Choosing a plot for building a house

Content
  1. Choice of size and shape
  2. What kind of soil can you build on?
  3. What else should you pay attention to?

To buy a land plot with an eye only on a low price means to doom yourself to long-term overcoming of more than a dozen serious problems. This also applies to difficulties with the legality of the transaction. What to look for when buying a land plot for the construction of a residential building, we will consider in more detail.

Choice of size and shape

The sizes of typical summer cottages in most cases are 5-6 acres. These are square or rectangular land plots sold by the state, local authorities and other owners (citizens of Russia and companies). In urban conditions with a significantly higher population density, the land plots left after the demolition of old houses and other types of buildings can be 1-5 hectare. Land plots, on which 2-3-apartment houses with common courtyards were previously built, can have an arbitrary area at all, for example, 2.2 hundred square meters (10x22 m).

It is advisable to acquire a plot not of an angular, but of a rectangular shape.

If you got a triangular (at the turn) or uneven quadrangular allotment, then difficulties may arise with the construction of a residential building (a house for permanent residence). It makes sense to knock down the real price of the seller of such a site, for example, by 30%, justifying such a "price drop" in a non-standard form.

Let be, for example, there is a section in the form of a right-angled triangle, the legs of which are 10 and 50 m. The area of ​​a rectangle with such sides would be equal to 500 m2 (5 acres). Let's say you got a triangular section with sides of 50 m. The hypotenuse of such a triangle would be 51 m. The area is 2.5 acres. It would be difficult to build, say, a house with dimensions of at least 10x10 m on such a site - the builder (and the owner) would go beyond its borders. Therefore, the owner would have to make the house narrow, for example, 4x8 m, and adapt the rest of the area for a garden, vegetable garden and utility rooms - according to modern standards for country and suburban construction, the house should not be right next to the border of the adjacent plot.
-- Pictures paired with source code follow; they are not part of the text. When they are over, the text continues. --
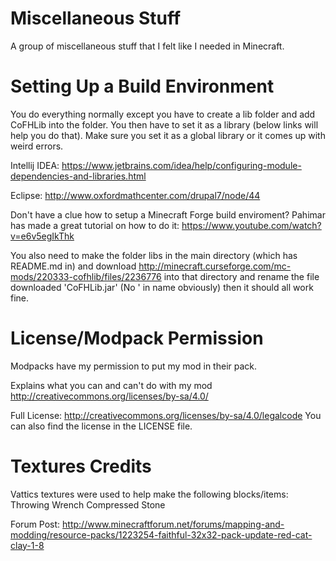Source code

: # Miscellaneous Stuff
A group of miscellaneous stuff that I felt like I needed in Minecraft.

# Setting Up a Build Environment

You do everything normally except you have to create a lib folder and add CoFHLib into the folder. You then have to set it as a library (below links will help you do that). Make sure you set it as a global library or it comes up with weird errors.

Intellij IDEA: https://www.jetbrains.com/idea/help/configuring-module-dependencies-and-libraries.html

Eclipse: http://www.oxfordmathcenter.com/drupal7/node/44

Don't have a clue how to setup a Minecraft Forge build enviroment? Pahimar has made a great tutorial on how to do it:
https://www.youtube.com/watch?v=e6v5egIkThk

You also need to make the folder libs in the main directory (which has README.md in) and download http://minecraft.curseforge.com/mc-mods/220333-cofhlib/files/2236776 into that directory and rename the file downloaded 'CoFHLib.jar' (No ' in name obviously) then it should all work fine.

# License/Modpack Permission

Modpacks have my permission to put my mod in their pack.

Explains what you can and can't do with my mod
http://creativecommons.org/licenses/by-sa/4.0/

Full License: http://creativecommons.org/licenses/by-sa/4.0/legalcode
You can also find the license in the LICENSE file.

# Textures Credits

Vattics textures were used to help make the following blocks/items:
Throwing Wrench
Compressed Stone

Forum Post: http://www.minecraftforum.net/forums/mapping-and-modding/resource-packs/1223254-faithful-32x32-pack-update-red-cat-clay-1-8
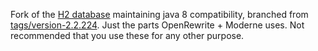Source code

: Fork of the [H2 database](https://h2database.com) maintaining java 8 compatibility, branched from [tags/version-2.2.224](https://github.com/h2database/h2database/tree/version-2.2.224). Just the parts OpenRewrite + Moderne uses. Not recommended that you use these for any other purpose.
What kind of soil can you build on?

The construction will pay off on stony and chernozem soils, which are fixed. A clay hill, which can, for example, "crawl away" during prolonged downpours or flood of mountain rivers, will not withstand the structure - it will "float away" with it. And also you cannot build a house on sandy soils, for example, if these are desert dunes - moving sands migrating from place to place can simply fill it up.

The groundwater level should not pass in the immediate vicinity of the earth's surface. A high level of groundwater occurrence poses a danger to the foundation - it will not be possible to fully waterproof from it, and the house will be considered flooded from below, which will greatly complicate its resale.
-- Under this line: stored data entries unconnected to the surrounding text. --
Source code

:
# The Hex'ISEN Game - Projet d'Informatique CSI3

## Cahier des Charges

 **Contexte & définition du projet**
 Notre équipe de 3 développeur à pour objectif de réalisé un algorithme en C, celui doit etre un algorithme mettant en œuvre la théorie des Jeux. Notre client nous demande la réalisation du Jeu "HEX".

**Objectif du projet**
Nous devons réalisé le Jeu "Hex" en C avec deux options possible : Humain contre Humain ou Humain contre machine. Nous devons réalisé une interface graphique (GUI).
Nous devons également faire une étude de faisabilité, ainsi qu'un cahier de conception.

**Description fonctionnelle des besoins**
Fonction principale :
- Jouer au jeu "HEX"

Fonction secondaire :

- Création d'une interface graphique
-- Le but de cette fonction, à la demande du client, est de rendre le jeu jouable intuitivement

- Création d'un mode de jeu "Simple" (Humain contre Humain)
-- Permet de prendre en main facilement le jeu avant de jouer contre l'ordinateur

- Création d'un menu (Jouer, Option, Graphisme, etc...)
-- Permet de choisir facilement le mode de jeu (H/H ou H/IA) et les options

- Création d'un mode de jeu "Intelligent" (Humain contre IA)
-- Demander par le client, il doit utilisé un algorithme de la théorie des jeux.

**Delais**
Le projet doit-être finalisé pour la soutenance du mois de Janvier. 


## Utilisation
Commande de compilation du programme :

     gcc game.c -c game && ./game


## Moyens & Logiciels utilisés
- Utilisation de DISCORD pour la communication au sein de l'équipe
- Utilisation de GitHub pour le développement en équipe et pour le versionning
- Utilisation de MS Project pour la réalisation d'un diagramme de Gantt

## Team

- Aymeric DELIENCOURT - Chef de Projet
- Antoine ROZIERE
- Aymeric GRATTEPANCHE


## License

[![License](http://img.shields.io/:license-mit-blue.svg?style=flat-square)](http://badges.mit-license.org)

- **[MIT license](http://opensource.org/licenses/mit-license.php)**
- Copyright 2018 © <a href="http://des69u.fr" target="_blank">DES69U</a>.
Here it is more correct to ask where it is impossible (not allowed) to build. Such lands include:

  1. territory of roads - this includes highways and railways, including their embankments;
  2. land allocated for multi-storey residential or industrial construction;
  3. the territory adjacent to airports, stadiums, gas stations or other objects of social significance;
  4. places under power lines, highways area (pipelines, electrical and signal cables);
  5. land illegally seized on the territory of the Russian Forest Fund;
  6. lands illegally cut from neighbors;
  7. strategic heights given over to telecommunications, military facilities, and more;
  8. garbage and nuclear, military landfills;
  9. strips of land close to cemeteries or on their territory;
  10. territory of treatment facilities of plants and factories;
  11. strips of land closer than 200 m from the coastline of rivers, lakes and reservoirs, seas and oceans.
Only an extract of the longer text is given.